[EXTRACTED MATERIAL — start]

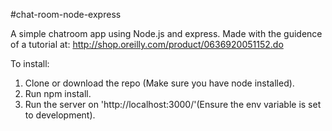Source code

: #chat-room-node-express

A simple chatroom app using Node.js and express. Made with the guidence of a tutorial at: http://shop.oreilly.com/product/0636920051152.do

To install:

1. Clone or download the repo (Make sure you have node installed).
2. Run npm install.
3. Run the server on 'http://localhost:3000/'(Ensure the env variable is set to development).
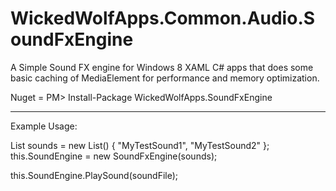 WickedWolfApps.Common.Audio.SoundFxEngine
=========================================

A Simple Sound FX engine for Windows 8 XAML C# apps that does some basic caching of MediaElement for performance and memory optimization.  

Nuget = PM> Install-Package WickedWolfApps.SoundFxEngine 

---------------------------------------------------------------------------
Example Usage:

List<string> sounds = new List<string>() { "MyTestSound1", "MyTestSound2" };
this.SoundEngine = new SoundFxEngine(sounds);

this.SoundEngine.PlaySound(soundFile);
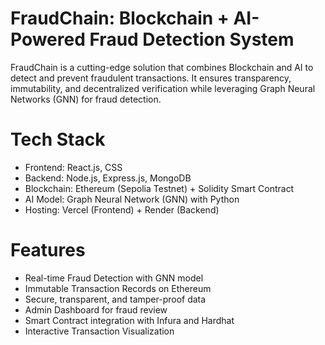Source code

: # FraudChain: Blockchain + AI-Powered Fraud Detection System
FraudChain is a cutting-edge solution that combines Blockchain and AI to detect and prevent fraudulent transactions. It ensures transparency, immutability, and decentralized verification while leveraging Graph Neural Networks (GNN) for fraud detection.

# Tech Stack
- Frontend: React.js, CSS
- Backend: Node.js, Express.js, MongoDB
- Blockchain: Ethereum (Sepolia Testnet) + Solidity Smart Contract
- AI Model: Graph Neural Network (GNN) with Python
- Hosting: Vercel (Frontend) + Render (Backend)

# Features
- Real-time Fraud Detection with GNN model
- Immutable Transaction Records on Ethereum
- Secure, transparent, and tamper-proof data
- Admin Dashboard for fraud review
- Smart Contract integration with Infura and Hardhat
- Interactive Transaction Visualization
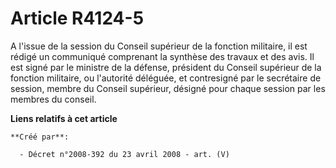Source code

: # Article R4124-5

A l'issue de la session du Conseil supérieur de la fonction militaire, il est rédigé un communiqué comprenant la synthèse des
travaux et des avis. Il est signé par le ministre de la défense, président du Conseil supérieur de la fonction militaire, ou
l'autorité déléguée, et contresigné par le secrétaire de session, membre du Conseil supérieur, désigné pour chaque session
par les membres du conseil.

**Liens relatifs à cet article**

	**Créé par**:

	  - Décret n°2008-392 du 23 avril 2008 - art. (V)
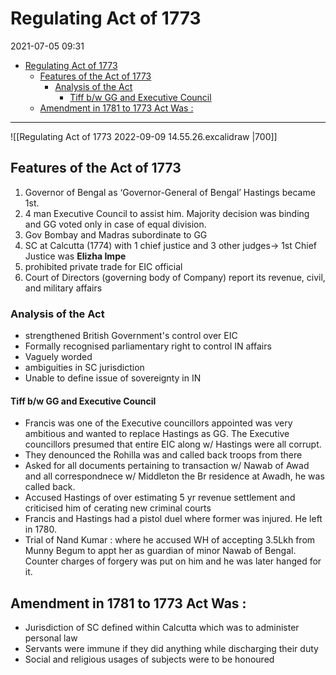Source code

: # Regulating Act of 1773

2021-07-05 09:31

- [Regulating Act of 1773](#regulating-act-of-1773)
  - [Features of the Act of 1773](#features-of-the-act-of-1773)
    - [Analysis of the Act](#analysis-of-the-act)
      - [Tiff b/w GG and Executive Council](#tiff-bw-gg-and-executive-council)
  - [Amendment in 1781 to 1773 Act Was :](#amendment-in-1781-to-1773-act-was-)


---

![[Regulating Act of 1773 2022-09-09 14.55.26.excalidraw |700]]

## Features of the Act of 1773

1. Governor of Bengal as ‘Governor-General of Bengal’ Hastings became 1st.
2. 4 man Executive Council to assist him. Majority decision was binding and GG voted only in case of equal division.
3. Gov Bombay and Madras subordinate to GG
4. SC at Calcutta (1774) with 1 chief justice and 3 other judges-> 1st Chief Justice was **Elizha Impe**
5. prohibited private trade for EIC official
6. Court of Directors (governing body of Company) report its revenue, civil, and military affairs

### Analysis of the Act

- strengthened British Government's control over EIC
- Formally recognised parliamentary right to control IN affairs
- Vaguely worded
- ambiguities in SC jurisdiction
- Unable to define issue of sovereignty in IN

#### Tiff b/w GG and Executive Council

- Francis was one of the Executive councillors appointed was very ambitious and wanted to replace Hastings as GG. The Executive councillors presumed that entire EIC along w/ Hastings were all corrupt.
- They denounced the Rohilla was and called back troops from there
- Asked for all documents pertaining to transaction w/ Nawab of Awad and all correspondnece w/ Middleton the Br residence at Awadh, he was called back.
- Accused Hastings of over estimating 5 yr revenue settlement and criticised him of cerating new criminal courts
- Francis and Hastings had a pistol duel where former was injured. He left in 1780.
- Trial of Nand Kumar : where he accused WH of accepting 3.5Lkh from Munny Begum to appt her as guardian of minor Nawab of Bengal. Counter charges of forgery was put on him and he was later hanged for it.

## Amendment in 1781 to 1773 Act Was :

- Jurisdiction of SC defined within Calcutta which was to administer personal law
- Servants were immune if they did anything while discharging their duty
- Social and religious usages of subjects were to be honoured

[EXTRACTED MATERIAL — finish]

■ **WORK REQUIRED**: The reply is a bare number: how many lines above include "affairs".

■ **ANSWER SECTION**: 2